There is a beautiful song by Garth Brooks that goes like this:

Sometimes I thank God
For unanswered prayers.
Remember when you’re talking
To the man upstairs,
That just because He may not answer
Doesn’t mean He don’t care.
Some of God’s greatest gifts
Are unanswered prayers.

The song is about being thankful that we may not get everything we pray for, because in the end God may have a much better plan, one we will realize we are much happier for when we receive it. As you may know, the song tells of a married man and his wife running into his “old high school flame.” Meeting her brings back to him the memories of how in love he had been with her and of him praying and asking God to “make her mine.” But in the end, he is so happy that God had not granted him what he’d asked for, because he is thankful for what God had in store for him instead: his wife.

This song highlights a key issue of many people’s faith: unanswered prayers. People can be tempted to abandon their faith in God over a prayer He “failed” to answer, or, more realistically put, a wish He failed to grant. It is a misconception of God that is so easy for us to fall into when we are focused on our desires and wishes. This can lead to the thinking that if we didn’t get what we asked God for, that means that God didn’t answer our prayers. That He heard us and just kind of stared blankly back down at us. Or that He misplaced His Great Big Book of To-Dos and forgot about us.

If that was the way God actually is, if that was the God I serve, my faith would be shaken, too! Thankfully, God is nothing like that. God always answers prayer, always. Sometimes the answer is an immediate “yes,” sometimes it’s a “wait,” and sometimes—and this is the important bit—it’s a “no.”

Often, it’s the no’s that can be the best for us. It’s God keeping us from doing or having something that He knows is second best. Sometimes He says no because He knows it will actually turn out to be against our best interests in the long run. Just like a good parent, God knows that even if it makes us sad, that saying “no” to us really is best for us.

An example of this comes from the Bible. Jesus’s close friend, Lazarus, was deathly sick. Mary and Martha implored Jesus to come and heal him. They had faith in Him, and they had a very important and pressing need. It’s not like they were asking for some relatively insignificant desire; this was a literal life-and-death situation. And yet He didn’t say “yes” and rush to their aid. He had the big picture in mind, and the answer that He gave them was the one He knew would be best in the long run. Lazarus died due to Jesus’ delay. But when Jesus did go, though Lazarus had been dead for four days by the time He arrived, He still had the big picture in mind. And when the people showed faith, Jesus rewarded them with the answer that they had been asking for.

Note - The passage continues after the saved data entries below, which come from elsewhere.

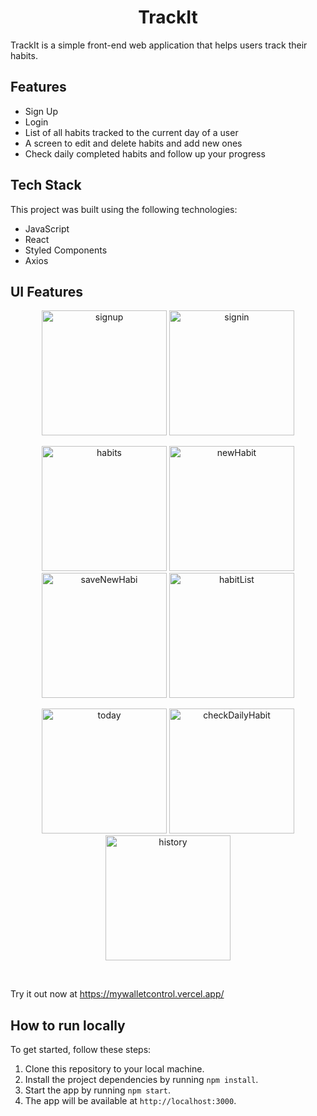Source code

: <h1 align="center">TrackIt</h1>

TrackIt is a simple front-end web application that helps users track their habits.

## Features

- Sign Up
- Login
- List of all habits tracked to the current day of a user
- A screen to edit and delete habits and add new ones
- Check daily completed habits and follow up your progress

## Tech Stack

This project was built using the following technologies:

- JavaScript
- React
- Styled Components
- Axios

## UI Features

  <p align="center">
    <img src="https://user-images.githubusercontent.com/106849212/221876419-00daa05a-c081-49de-ad47-00f4bc8432b9.png" width="200" title="signup">
    <img src="https://user-images.githubusercontent.com/106849212/221876454-51affcc4-6f45-48c1-be66-b8290da0c48c.png" width="200" title="signin">
  </p>
  
  <p align="center">
    <img src="https://user-images.githubusercontent.com/106849212/221876519-39b23e8f-821a-45f7-bfc5-02308a50b910.png" width="200" title="habits">
    <img src="https://user-images.githubusercontent.com/106849212/221876543-3756845e-d8c9-4fce-a377-3a9beb97de2a.png" width="200" title="newHabit">
    <img src="https://user-images.githubusercontent.com/106849212/221876550-d4d89c13-e599-45f2-801f-3b423c04f797.png" width="200" title="saveNewHabi">
    <img src="https://user-images.githubusercontent.com/106849212/221876559-75f5581a-12e4-4583-9293-cd012c622bb6.png" width="200" title="habitList">
  </p>
  
  <p align="center">
    <img src="https://user-images.githubusercontent.com/106849212/221876492-5c75db55-aba0-42af-ba1f-d235bd52dbfd.png" width="200" title="today">
    <img src="https://user-images.githubusercontent.com/106849212/221876597-4970a554-b9a6-4b1d-bc0d-79c581ca1a07.png" width="200" title="checkDailyHabit">
    <img src="https://user-images.githubusercontent.com/106849212/221876626-161fc5ba-1fbb-479b-b480-010054c1fc6e.png" width="200" title="history">
  </p>

<br/>

Try it out now at https://mywalletcontrol.vercel.app/

## How to run locally

To get started, follow these steps:

1. Clone this repository to your local machine.
2. Install the project dependencies by running `npm install`.
3. Start the app by running `npm start`.
4. The app will be available at `http://localhost:3000`.
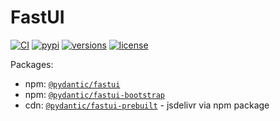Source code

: # FastUI

[![CI](https://github.com/samuelcolvin/FastUI/actions/workflows/ci.yml/badge.svg)](https://github.com/samuelcolvin/FastUI/actions?query=event%3Apush+branch%3Amain+workflow%3ACI)
[![pypi](https://img.shields.io/pypi/v/fastui.svg)](https://pypi.python.org/pypi/fastui)
[![versions](https://img.shields.io/pypi/pyversions/fastui.svg)](https://github.com/samuelcolvin/FastUI)
[![license](https://img.shields.io/github/license/samuelcolvin/FastUI.svg)](https://github.com/samuelcolvin/FastUI/blob/main/LICENSE)

Packages:

- npm: [`@pydantic/fastui`](https://www.npmjs.com/package/@pydantic/fastui)
- npm: [`@pydantic/fastui-bootstrap`](https://www.npmjs.com/package/@pydantic/fastui-bootstrap)
- cdn: [`@pydantic/fastui-prebuilt`](https://www.jsdelivr.com/package/npm/@pydantic/fastui-prebuilt) - jsdelivr via npm package
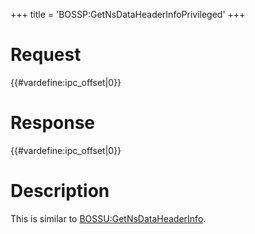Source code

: +++
title = 'BOSSP:GetNsDataHeaderInfoPrivileged'
+++

# Request

{{#vardefine:ipc_offset\|0}}

# Response

{{#vardefine:ipc_offset\|0}}

# Description

This is similar to
[BOSSU:GetNsDataHeaderInfo](BOSSU:GetNsDataHeaderInfo "wikilink").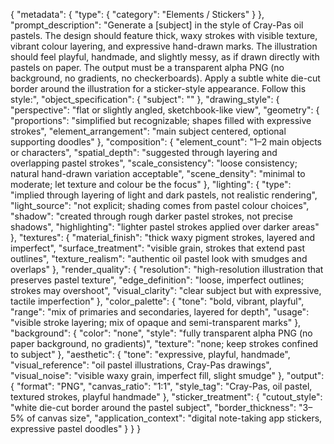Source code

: {
  "metadata": {
    "type": {
      "category": "Elements / Stickers"
    }
  },
  "prompt_description": "Generate a [subject] in the style of Cray-Pas oil pastels. The design should feature thick, waxy strokes with visible texture, vibrant colour layering, and expressive hand-drawn marks. The illustration should feel playful, handmade, and slightly messy, as if drawn directly with pastels on paper. The output must be a transparent alpha PNG (no background, no gradients, no checkerboards). Apply a subtle white die-cut border around the illustration for a sticker-style appearance. Follow this style:",
  "object_specification": {
    "subject": ""
  },
  "drawing_style": {
    "perspective": "flat or slightly angled, sketchbook-like view",
    "geometry": {
      "proportions": "simplified but recognizable; shapes filled with expressive strokes",
      "element_arrangement": "main subject centered, optional supporting doodles"
    },
    "composition": {
      "element_count": "1–2 main objects or characters",
      "spatial_depth": "suggested through layering and overlapping pastel strokes",
      "scale_consistency": "loose consistency; natural hand-drawn variation acceptable",
      "scene_density": "minimal to moderate; let texture and colour be the focus"
    },
    "lighting": {
      "type": "implied through layering of light and dark pastels, not realistic rendering",
      "light_source": "not explicit; shading comes from pastel colour choices",
      "shadow": "created through rough darker pastel strokes, not precise shadows",
      "highlighting": "lighter pastel strokes applied over darker areas"
    },
    "textures": {
      "material_finish": "thick waxy pigment strokes, layered and imperfect",
      "surface_treatment": "visible grain, strokes that extend past outlines",
      "texture_realism": "authentic oil pastel look with smudges and overlaps"
    },
    "render_quality": {
      "resolution": "high-resolution illustration that preserves pastel texture",
      "edge_definition": "loose, imperfect outlines; strokes may overshoot",
      "visual_clarity": "clear subject but with expressive, tactile imperfection"
    },
    "color_palette": {
      "tone": "bold, vibrant, playful",
      "range": "mix of primaries and secondaries, layered for depth",
      "usage": "visible stroke layering; mix of opaque and semi-transparent marks"
    },
    "background": {
      "color": "none",
      "style": "fully transparent alpha PNG (no paper background, no gradients)",
      "texture": "none; keep strokes confined to subject"
    },
    "aesthetic": {
      "tone": "expressive, playful, handmade",
      "visual_reference": "oil pastel illustrations, Cray-Pas drawings",
      "visual_noise": "visible waxy grain, imperfect fill, slight smudge"
    },
    "output": {
      "format": "PNG",
      "canvas_ratio": "1:1",
      "style_tag": "Cray-Pas, oil pastel, textured strokes, playful handmade"
    },
    "sticker_treatment": {
      "cutout_style": "white die-cut border around the pastel subject",
      "border_thickness": "3–5% of canvas size",
      "application_context": "digital note-taking app stickers, expressive pastel doodles"
    }
  }
}
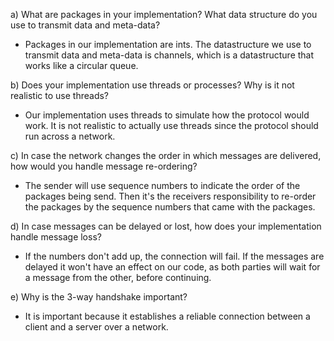 a) What are packages in your implementation? What data structure do you use to transmit data and meta-data?
- Packages in our implementation are ints. The datastructure we use to transmit data and meta-data is channels, which is a datastructure that works like a circular queue.

b) Does your implementation use threads or processes? Why is it not realistic to use threads?
- Our implementation uses threads to simulate how the protocol would work. It is not realistic to actually use threads since the protocol should run across a network.

c) In case the network changes the order in which messages are delivered, how would you handle message re-ordering?
- The sender will use sequence numbers to indicate the order of the packages being send. Then it's the receivers responsibility to re-order the packages by the sequence numbers that came with the packages. 

d) In case messages can be delayed or lost, how does your implementation handle message loss?
- If the numbers don't add up, the connection will fail. If the messages are delayed it won't have an effect on our code, as both parties will wait for a message from the other, before continuing.

e) Why is the 3-way handshake important?
- It is important because it establishes a reliable connection between a client and a server over a network.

So even when God says “no” to me, I’ve learned to not allow it to shake my faith in Him. If what I pray for does not come to pass, the prayer hasn’t gone “unanswered,” it’s just that I simply did not receive the answer that I had in mind.

When we ask God for something, of course, we don’t ever want God to say “no.” If we don’t want it, we don’t ask for it. We want God to say “yes” every time. Or at the very least we want Him to say “wait.” Driven by our own desires—even the best and most righteous desires—we often forget that God has the big picture, and so our trust in Him tends to wane. But sometimes “no” is the answer. The best answer.

It can be hard to understand why, but understanding why was never our job. Our job is to trust that God knows best. Sometimes that takes more faith than anything else, to trust rather than to understand, and through everything to trust and understand that He has heard—when He says “yes,” when He says “wait,” and when He says “no.”